▶ _Exercise details_: Write out the entries below exactly, starting at the first line and stopping after the line that contains "optimized event selection"; skip all pictures.

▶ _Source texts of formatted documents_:
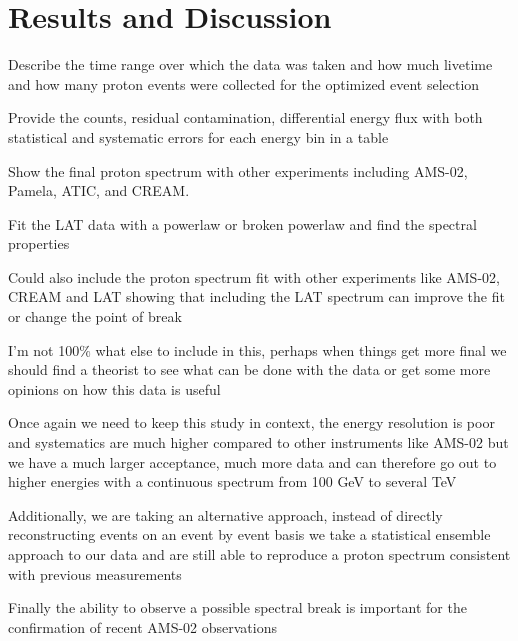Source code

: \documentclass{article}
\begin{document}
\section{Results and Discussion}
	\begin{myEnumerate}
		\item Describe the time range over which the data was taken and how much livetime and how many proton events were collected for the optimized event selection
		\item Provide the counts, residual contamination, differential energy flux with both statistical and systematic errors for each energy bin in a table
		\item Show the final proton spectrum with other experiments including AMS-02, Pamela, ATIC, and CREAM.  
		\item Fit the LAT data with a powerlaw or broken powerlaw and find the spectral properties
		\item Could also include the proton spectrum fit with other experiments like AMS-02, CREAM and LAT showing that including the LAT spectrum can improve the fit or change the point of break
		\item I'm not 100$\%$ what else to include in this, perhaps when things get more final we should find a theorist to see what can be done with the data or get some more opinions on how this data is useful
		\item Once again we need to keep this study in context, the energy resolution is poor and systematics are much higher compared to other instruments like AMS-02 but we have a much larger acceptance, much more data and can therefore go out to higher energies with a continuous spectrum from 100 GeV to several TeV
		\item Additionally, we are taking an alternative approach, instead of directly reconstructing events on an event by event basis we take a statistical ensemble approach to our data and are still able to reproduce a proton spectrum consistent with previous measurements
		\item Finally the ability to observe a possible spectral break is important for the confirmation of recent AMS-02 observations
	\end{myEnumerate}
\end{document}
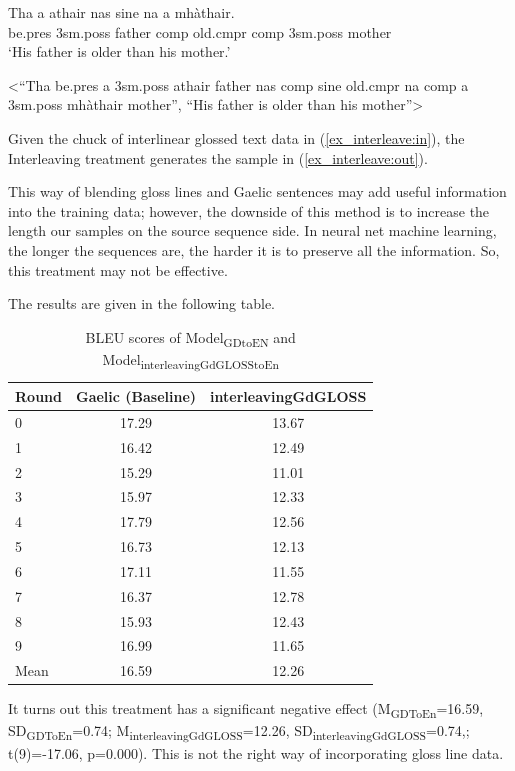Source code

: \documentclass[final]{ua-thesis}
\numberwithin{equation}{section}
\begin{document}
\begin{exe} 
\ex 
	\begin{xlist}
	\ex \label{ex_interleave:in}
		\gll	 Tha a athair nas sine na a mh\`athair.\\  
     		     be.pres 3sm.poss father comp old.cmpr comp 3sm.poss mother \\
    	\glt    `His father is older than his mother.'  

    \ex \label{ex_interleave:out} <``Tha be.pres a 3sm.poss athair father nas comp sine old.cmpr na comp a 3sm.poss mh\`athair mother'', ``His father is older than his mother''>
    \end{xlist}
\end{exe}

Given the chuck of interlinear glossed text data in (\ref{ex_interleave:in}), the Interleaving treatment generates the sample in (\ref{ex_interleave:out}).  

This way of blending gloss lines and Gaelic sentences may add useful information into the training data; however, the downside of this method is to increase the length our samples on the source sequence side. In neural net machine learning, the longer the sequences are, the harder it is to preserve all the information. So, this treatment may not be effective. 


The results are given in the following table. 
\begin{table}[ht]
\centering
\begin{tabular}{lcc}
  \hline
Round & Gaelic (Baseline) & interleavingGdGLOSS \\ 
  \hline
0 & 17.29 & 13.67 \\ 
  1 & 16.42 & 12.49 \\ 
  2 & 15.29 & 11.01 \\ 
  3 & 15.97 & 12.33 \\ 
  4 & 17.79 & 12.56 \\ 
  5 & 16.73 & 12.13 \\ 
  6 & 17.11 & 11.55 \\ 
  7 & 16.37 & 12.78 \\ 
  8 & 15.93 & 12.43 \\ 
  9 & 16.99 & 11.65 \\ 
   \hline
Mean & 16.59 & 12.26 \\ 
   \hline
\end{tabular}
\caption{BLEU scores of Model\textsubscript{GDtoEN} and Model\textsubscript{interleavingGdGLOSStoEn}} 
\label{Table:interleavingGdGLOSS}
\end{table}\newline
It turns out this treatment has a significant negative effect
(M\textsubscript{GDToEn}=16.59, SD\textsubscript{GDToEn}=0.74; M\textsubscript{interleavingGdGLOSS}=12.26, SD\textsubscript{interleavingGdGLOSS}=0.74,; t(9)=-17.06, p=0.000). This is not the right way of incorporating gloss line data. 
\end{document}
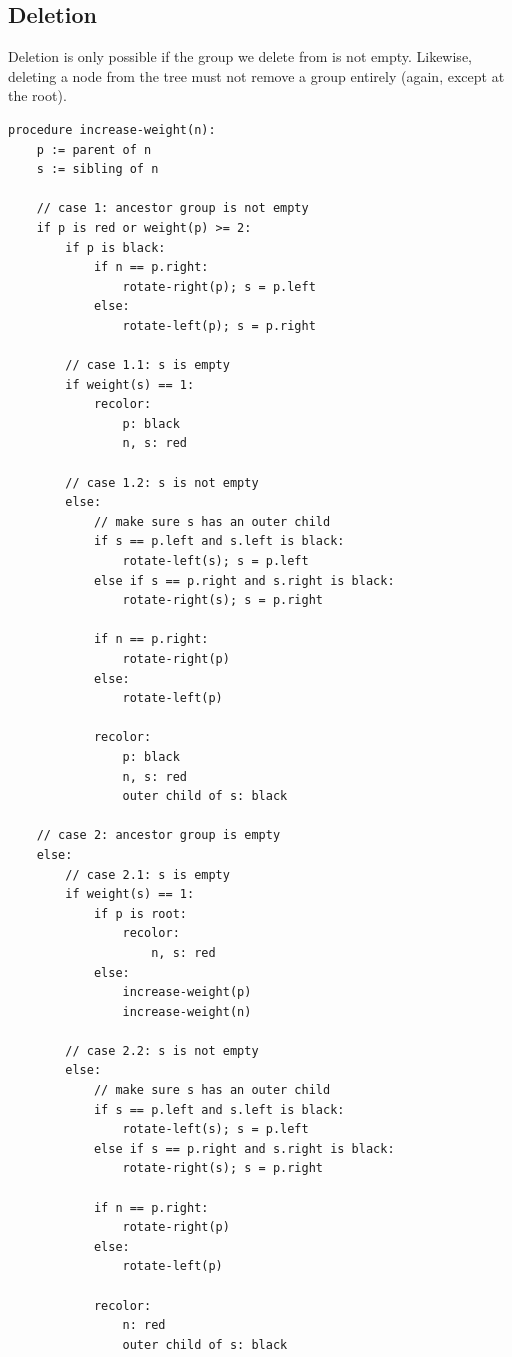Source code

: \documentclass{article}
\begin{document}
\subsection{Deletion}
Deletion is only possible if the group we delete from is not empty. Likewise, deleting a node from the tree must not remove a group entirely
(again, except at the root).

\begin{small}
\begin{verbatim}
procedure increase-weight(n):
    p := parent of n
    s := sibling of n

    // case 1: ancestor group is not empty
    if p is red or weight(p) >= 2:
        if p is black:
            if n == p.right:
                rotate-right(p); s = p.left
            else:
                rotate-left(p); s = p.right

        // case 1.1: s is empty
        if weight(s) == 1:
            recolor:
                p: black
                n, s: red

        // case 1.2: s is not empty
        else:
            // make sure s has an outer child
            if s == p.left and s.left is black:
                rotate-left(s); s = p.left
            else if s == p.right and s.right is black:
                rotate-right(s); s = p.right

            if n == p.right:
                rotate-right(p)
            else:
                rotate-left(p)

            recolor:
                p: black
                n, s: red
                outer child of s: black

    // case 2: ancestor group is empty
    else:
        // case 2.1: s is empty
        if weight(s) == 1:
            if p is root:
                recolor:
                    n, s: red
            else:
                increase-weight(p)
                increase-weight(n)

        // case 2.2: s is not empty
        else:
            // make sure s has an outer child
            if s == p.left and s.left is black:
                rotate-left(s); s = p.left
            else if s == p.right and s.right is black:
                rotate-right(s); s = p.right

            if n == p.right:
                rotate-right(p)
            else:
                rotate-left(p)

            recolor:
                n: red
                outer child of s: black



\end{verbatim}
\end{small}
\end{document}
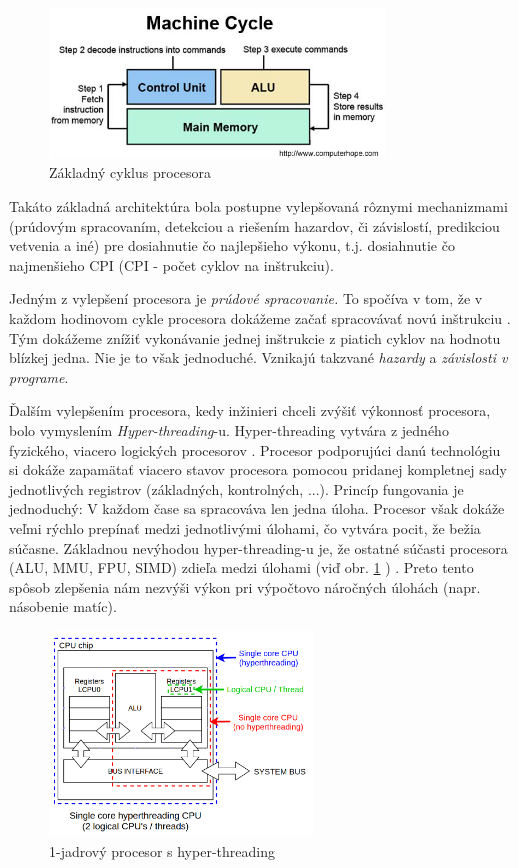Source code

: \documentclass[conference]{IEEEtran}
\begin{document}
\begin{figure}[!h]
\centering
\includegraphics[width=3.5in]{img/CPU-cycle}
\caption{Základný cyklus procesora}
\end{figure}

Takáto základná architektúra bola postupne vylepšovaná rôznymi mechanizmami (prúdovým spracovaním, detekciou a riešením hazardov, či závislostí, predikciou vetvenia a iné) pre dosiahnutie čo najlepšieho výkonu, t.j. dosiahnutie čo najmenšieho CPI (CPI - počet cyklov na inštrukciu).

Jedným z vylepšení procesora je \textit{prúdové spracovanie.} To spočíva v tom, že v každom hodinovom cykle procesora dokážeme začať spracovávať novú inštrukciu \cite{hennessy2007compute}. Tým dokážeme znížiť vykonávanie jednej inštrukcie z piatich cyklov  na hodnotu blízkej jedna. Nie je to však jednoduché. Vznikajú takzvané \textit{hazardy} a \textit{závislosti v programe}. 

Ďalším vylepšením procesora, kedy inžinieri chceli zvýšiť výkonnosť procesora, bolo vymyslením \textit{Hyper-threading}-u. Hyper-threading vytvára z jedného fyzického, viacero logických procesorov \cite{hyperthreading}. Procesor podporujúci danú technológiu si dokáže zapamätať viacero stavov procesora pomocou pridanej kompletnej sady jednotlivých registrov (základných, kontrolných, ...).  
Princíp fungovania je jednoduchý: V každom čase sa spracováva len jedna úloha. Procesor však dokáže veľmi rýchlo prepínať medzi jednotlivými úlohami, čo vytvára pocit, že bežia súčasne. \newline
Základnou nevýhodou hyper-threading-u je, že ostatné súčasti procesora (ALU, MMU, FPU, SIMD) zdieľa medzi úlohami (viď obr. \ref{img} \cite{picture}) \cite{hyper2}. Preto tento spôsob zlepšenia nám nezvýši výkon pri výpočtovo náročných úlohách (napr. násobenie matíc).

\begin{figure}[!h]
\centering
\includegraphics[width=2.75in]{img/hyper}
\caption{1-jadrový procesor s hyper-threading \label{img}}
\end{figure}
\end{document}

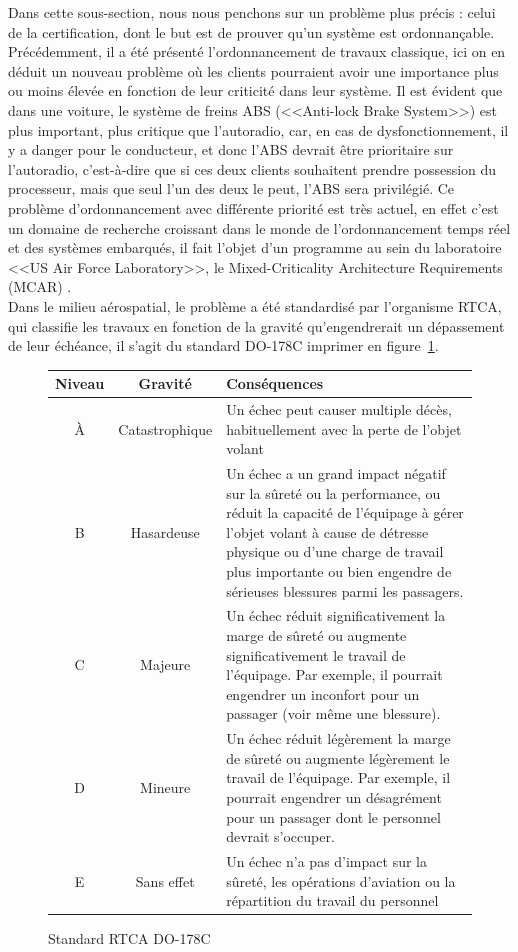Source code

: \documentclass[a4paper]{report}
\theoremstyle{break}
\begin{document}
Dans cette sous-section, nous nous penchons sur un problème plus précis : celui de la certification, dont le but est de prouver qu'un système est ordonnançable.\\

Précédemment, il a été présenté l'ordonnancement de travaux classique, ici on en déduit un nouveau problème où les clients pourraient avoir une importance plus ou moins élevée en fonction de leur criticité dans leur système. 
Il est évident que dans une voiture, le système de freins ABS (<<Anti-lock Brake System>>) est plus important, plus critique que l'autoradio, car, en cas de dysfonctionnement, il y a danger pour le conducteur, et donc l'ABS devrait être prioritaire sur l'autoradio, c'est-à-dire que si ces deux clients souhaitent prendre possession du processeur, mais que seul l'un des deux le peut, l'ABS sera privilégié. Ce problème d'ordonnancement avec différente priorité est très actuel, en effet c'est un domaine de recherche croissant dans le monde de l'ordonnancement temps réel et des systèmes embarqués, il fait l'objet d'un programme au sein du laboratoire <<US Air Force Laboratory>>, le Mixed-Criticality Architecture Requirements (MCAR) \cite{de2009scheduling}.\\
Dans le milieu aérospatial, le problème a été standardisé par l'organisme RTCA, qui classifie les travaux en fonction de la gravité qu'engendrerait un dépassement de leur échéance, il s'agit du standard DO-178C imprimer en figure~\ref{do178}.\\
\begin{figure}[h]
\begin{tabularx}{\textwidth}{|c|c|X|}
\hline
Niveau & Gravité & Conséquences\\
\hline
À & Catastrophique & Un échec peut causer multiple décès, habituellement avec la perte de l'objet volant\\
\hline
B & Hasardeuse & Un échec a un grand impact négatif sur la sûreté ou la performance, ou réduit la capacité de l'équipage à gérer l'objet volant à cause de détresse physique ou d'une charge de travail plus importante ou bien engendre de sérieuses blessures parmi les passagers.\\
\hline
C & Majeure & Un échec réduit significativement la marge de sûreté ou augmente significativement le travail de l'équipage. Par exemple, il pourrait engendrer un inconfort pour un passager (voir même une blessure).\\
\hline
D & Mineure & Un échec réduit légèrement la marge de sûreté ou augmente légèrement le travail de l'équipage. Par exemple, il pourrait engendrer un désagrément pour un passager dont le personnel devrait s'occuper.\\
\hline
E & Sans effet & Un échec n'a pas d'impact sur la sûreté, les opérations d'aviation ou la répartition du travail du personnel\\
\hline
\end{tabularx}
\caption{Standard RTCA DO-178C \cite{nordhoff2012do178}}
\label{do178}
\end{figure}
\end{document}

▶ _Task solution_:
Source code

: \documentclass{article}
\begin{document}
\section{Results and Discussion}
	\begin{myEnumerate}
		\item Describe the time range over which the data was taken and how much livetime and how many proton events were collected for the optimized event selection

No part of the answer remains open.